Regardless, it looked like there was a lot more work to do in order to figure out what had happened to Liam Dunne. Would more thorough searches for James Alden, Michael Marin and Patrick Beatty turn up any clues?

But then was it even the job of the Homicide team to do those searches? There was no body for Liam. No evidence at all that he had been murdered. Clara Dunne was Dani’s case, but her brother was still just a missing person.

‘If we give you the details of the aliases, we’d really appreciate your help in trying to track any proof of life,’ Dani said.

Gregory looked a little uncertain, like he thought it was a waste of time. She’d had similar conversations with him in the past along these lines. She could understand there was only so much his team could do to trace people who had simply disappeared, but sometimes it seemed like he wasn’t even that bothered about trying. Like he’d already made his mind up that there was nothing he could do to help certain people.

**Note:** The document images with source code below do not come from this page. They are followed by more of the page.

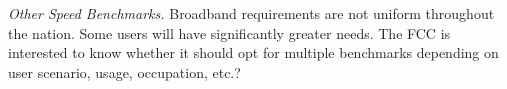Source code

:  \emph{Other Speed Benchmarks.} Broadband requirements are not uniform throughout the nation. Some users will have significantly greater needs. The FCC is interested to know whether it should opt for multiple benchmarks depending on user scenario, usage, occupation, etc.? 


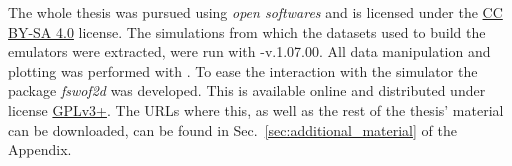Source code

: The whole thesis was pursued using \emph{open softwares} and is licensed under the \href{https://creativecommons.org/licenses/by-sa/4.0/}{CC BY-SA 4.0} license.
The simulations from which the datasets used to build the emulators were extracted, were run with -v.1.07.00.
All data manipulation and plotting was performed with .
To ease the interaction with the simulator the  package \emph{fswof2d} was developed.
This is available online and distributed under license \href{https://www.gnu.org/licenses/quick-guide-gplv3.html}{GPLv3+}.
The URLs where this, as well as the rest of the thesis' material can be downloaded, can be found in Sec.~\ref{sec:additional_material} of the Appendix.




















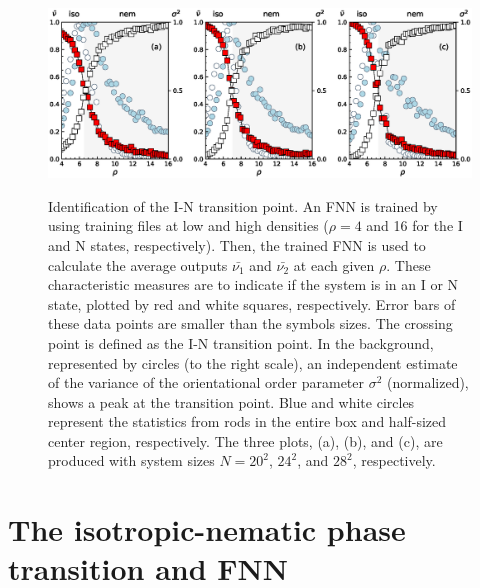 \begin{figure}[!t]
	\centering
	\begin{minipage}[t]{0.9\textwidth}
		{\includegraphics[width=\columnwidth]{./figs/FIG4.eps}}\\
	\end{minipage}%
	\caption{Identification of the I-N transition point. An FNN is trained by using training files at low and high densities ($\rho=4$ and 16 for the I and N states, respectively).
		Then, the trained FNN is used to calculate the average outputs $\bar{\nu_1}$ and $\bar{\nu_2}$ at each given $\rho$. These characteristic measures are to indicate if the system is in an I or N state, plotted by red and white squares, respectively.
		Error bars of these data points are smaller than the symbols sizes. The crossing point is defined as the I-N transition point. In the background, represented by circles (to the right scale), an independent estimate of the variance of the orientational order parameter $\sigma^2$ (normalized), shows a peak at the transition point. Blue and white circles represent the statistics from rods in the entire box and half-sized center region, respectively.
		The three plots, (a), (b), and (c), are produced with system sizes
		$N=20^2$, $24^2$, and $28^2$, respectively.
	}
	\label{fnn}
\end{figure}

\section{The isotropic-nematic phase transition and FNN}\label{IN}

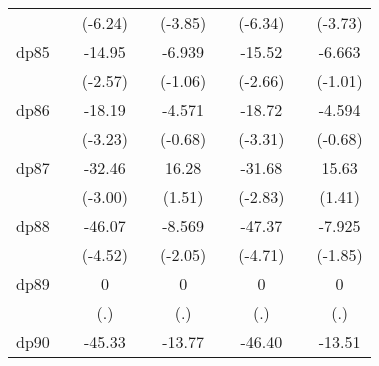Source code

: {\begin{tabular}{l*{8}{c}}
            &                     &     (-6.24)         &                     &     (-3.85)         &                     &     (-6.34)         &                     &     (-3.73)         \\
[1em]
dp85        &                     &      -14.95\sym{*}  &                     &      -6.939         &                     &      -15.52\sym{**} &                     &      -6.663         \\
            &                     &     (-2.57)         &                     &     (-1.06)         &                     &     (-2.66)         &                     &     (-1.01)         \\
[1em]
dp86        &                     &      -18.19\sym{**} &                     &      -4.571         &                     &      -18.72\sym{***}&                     &      -4.594         \\
            &                     &     (-3.23)         &                     &     (-0.68)         &                     &     (-3.31)         &                     &     (-0.68)         \\
[1em]
dp87        &                     &      -32.46\sym{**} &                     &       16.28         &                     &      -31.68\sym{**} &                     &       15.63         \\
            &                     &     (-3.00)         &                     &      (1.51)         &                     &     (-2.83)         &                     &      (1.41)         \\
[1em]
dp88        &                     &      -46.07\sym{***}&                     &      -8.569\sym{*}  &                     &      -47.37\sym{***}&                     &      -7.925         \\
            &                     &     (-4.52)         &                     &     (-2.05)         &                     &     (-4.71)         &                     &     (-1.85)         \\
[1em]
dp89        &                     &           0         &                     &           0         &                     &           0         &                     &           0         \\
            &                     &         (.)         &                     &         (.)         &                     &         (.)         &                     &         (.)         \\
[1em]
dp90        &                     &      -45.33\sym{***}&                     &      -13.77\sym{**} &                     &      -46.40\sym{***}&                     &      -13.51\sym{**} \\

\end{tabular}}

‘We can do that,’ Carr said. ‘You said this had something to do with his sister?’

‘Clara Dunne,’ Dani said. ‘Her body was found yesterday.’

The curious look Carr now gave her boss suggested she hadn’t known that.

‘Her death set us onto Liam because we think she was here, in the area, looking for him,’ Easton said. ‘It’s also notable that, like her brother, she was using an alias.’

‘So she was killed?’ Gregory asked.

‘Well, that’s what we’re trying to figure out.’